Chapter 11. Deployment Scenarios

When you deploy a cluster with ceph-deploy, you do not have to bootstrap the monitor manually or create the client.admin user or keyring. The steps you execute in the Storage Cluster Quick Start will invoke ceph-deploy to do that for you.

When you execute ceph-deploy new <initial-monitor(s)>, Ceph will create a monitor keyring for you (only used to bootstrap monitors), and it will generate an initial Ceph configuration file for you, which contains the following authentication settings, indicating that Ceph enables authentication by default:

auth_cluster_required = cephx
auth_service_required = cephx
auth_client_required = cephx

auth_cluster_required = cephx
auth_service_required = cephx
auth_client_required = cephx

When you execute ceph-deploy mon create-initial, Ceph will bootstrap the initial monitor(s), retrieve a ceph.client.admin.keyring file containing the key for the client.admin user. Additionally, it will also retrieve keyrings that give ceph-deploy and ceph-disk utilities the ability to prepare and activate OSDs.

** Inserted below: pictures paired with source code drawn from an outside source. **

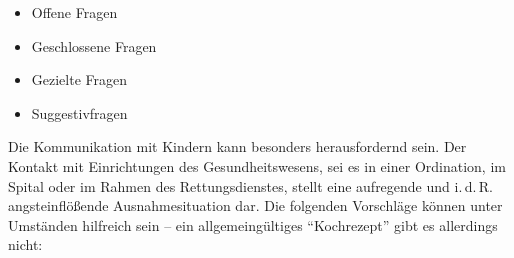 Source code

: {
\begin{itemize}
    \item Offene Fragen
    \item Geschlossene Fragen
    \item Gezielte Fragen
    \item Suggestivfragen 
\end{itemize}
}{}{}{}

{Die Kommunikation mit Kindern kann besonders herausfordernd
sein. Der Kontakt mit Einrichtungen des Gesundheitswesens,
sei es in einer Ordination, im Spital oder im Rahmen des
Rettungsdienstes, stellt eine aufregende und i.\,d.\,R.
angsteinflößende Ausnahmesituation dar. Die folgenden
Vorschläge können unter Umständen hilfreich sein -- ein
allgemeingültiges \enquote{Kochrezept} gibt es allerdings nicht:

}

When you execute ceph-deploy admin <node-name> (note: Ceph must be installed first), you are pushing a Ceph configuration file and the ceph.client.admin.keyring to the /etc/ceph directory of the node. You will be able to execute Ceph administrative functions as root on the command line of that node.

When you deploy a cluster manually, you have to bootstrap the monitor manually and create the client.admin user and keyring. The steps for monitor bootstrapping are the logical steps you must perform when using third party deployment tools like Chef, Puppet, Juju, etc.